It was a story I never meant to write, and I struggled every word. When I finally felt I had a decent plot together and tackled it, I came up thirty thousand words short.
Yep. Thirty. Thousand. Words.
Even after I finished, something still felt off. Not wrong, just off. Once I started pressing in, I realized it was a stirring. Eventually Entangled became the first new release from my own Surrendered Scribe Media.
Yep. This crazy year, I obeyed God’s call to start my own business where I encourage audiences to find freedom through surrender. I’ll accomplish it through speaking and fiction. My Surrendering Time series is my first fiction.
Yep. God knew what He was doing. Already the feedback is coming in that Entangled is helping readers see they need to let go of guilt or choices that are holding them back. That story I was ready to give up on is being used to help people.
Because May was so busy, so far it is only on Amazon, but for print, I will probably make it available a few more places. Whether or not you have a Kindle, my version for Kindle is readable on a free app for your tablet, phone, etc…
Here’s what Entangled is about:
Entangled: Surrendering the Past
Book #2, Surrendering Time Series
“You need to leave me alone. It’s the least you can do.”

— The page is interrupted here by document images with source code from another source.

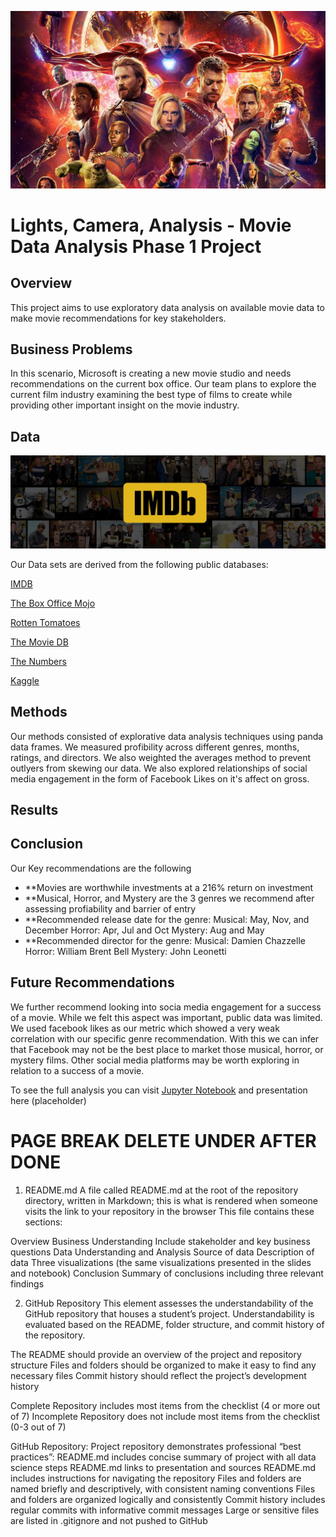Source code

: ![EndGame](./images/marvel.jpg)

# Lights, Camera, Analysis -  Movie Data Analysis Phase 1 Project  


## Overview
This project aims to use exploratory data analysis on available movie data to make movie recommendations for key stakeholders. 

## Business Problems
In this scenario, Microsoft is creating a new movie studio and needs recommendations on the current box office. Our team plans to explore the current film industry examining the best type of films to create while providing other important insight on the movie industry.

## Data

![imdb](./images/imdb.jpg)

Our Data sets are derived from the following public databases:

[IMDB](https://www.imdb.com/)

[The Box Office Mojo](https://www.boxofficemojo.com/)

[Rotten Tomatoes](https://www.rottentomatoes.com/)

[The Movie DB](https://www.themoviedb.org/)

[The Numbers](https://www.the-numbers.com/)

[Kaggle](https://www.kaggle.com/carolzhangdc/imdb-5000-movie-dataset)

## Methods
Our methods consisted of explorative data analysis techniques using panda data frames. We measured profibility across different genres, months, ratings, and directors. We also weighted the averages method to prevent outlyers from skewing our data. We also explored relationships of social media engagement in the form of Facebook Likes on it's affect on gross. 

## Results



## Conclusion
Our Key recommendations are the following
- **Movies are worthwhile investments at a 216% return on investment
- **Musical, Horror, and Mystery are the 3 genres we recommend after assessing profiability and barrier of entry
- **Recommended release date for the genre:
        Musical: May, Nov,  and December
        Horror:  Apr, Jul and Oct
        Mystery:  Aug and May
- **Recommended director for the genre:
        Musical: Damien Chazzelle
        Horror: William Brent Bell
        Mystery: John Leonetti

## Future Recommendations

We further recommend looking into socia media engagement for a success of a movie.  While we felt this aspect was important, public data was limited. We used facebook likes as our metric which showed a very weak correlation with our specific genre recommendation. With this we can infer that Facebook may not be the best place to market those musical, horror, or mystery films. Other social media platforms may be worth exploring in relation to a success of a movie.  


To see the full analysis you can visit [Jupyter Notebook](./Master%20Notebook.ipynb) and presentation here (placeholder)






# PAGE BREAK DELETE UNDER AFTER DONE

1. README.md
A file called README.md at the root of the repository directory, written in Markdown; this is what is rendered when someone visits the link to your repository in the browser
This file contains these sections:

Overview
Business Understanding
Include stakeholder and key business questions
Data Understanding and Analysis
Source of data
Description of data
Three visualizations (the same visualizations presented in the slides and notebook)
Conclusion
Summary of conclusions including three relevant findings



2. GitHub Repository
This element assesses the understandability of the GitHub repository that houses a student’s project. Understandability is evaluated based on the README, folder structure, and commit history of the repository.
 
The README should provide an overview of the project and repository structure
Files and folders should be organized to make it easy to find any necessary files
Commit history should reflect the project’s development history

Complete
Repository includes most items from the checklist (4 or more out of 7)
Incomplete
Repository does not include most items from the checklist (0-3 out of 7)

GitHub Repository: Project repository demonstrates professional “best practices”:
README.md includes concise summary of project with all data science steps
README.md links to presentation and sources
README.md includes instructions for navigating the repository
Files and folders are named briefly and descriptively, with consistent naming conventions
Files and folders are organized logically and consistently
Commit history includes regular commits with informative commit messages
Large or sensitive files are listed in .gitignore and not pushed to GitHub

Carla Rowling has been given her dream of attending cosmetology school. The gift is so generous she feels unworthy because of choices she made as a teen. The pressure mounts as Carla juggles school, is a single mom, helps her best friend Jenna plan her wedding, spends time with boyfriend Will Marshall, and deals with the fact that her son’s father is back in their lives. Will Marshall is the one Speculator Falls resident everyone can count on. His truck deliveries are reliable. He’s the first to help friends like Ben Regan with boat work or be a card partner with Bart Davis. Will’s ready to settle down with Carla, loving her is natural. He’s bonded with her son, Noah. But when Carla starts cosmetology school, she puts emotional distance between her and Will. Can Carla release her past and create a future full of highlights, or, will she burn her options worse than a bad perm?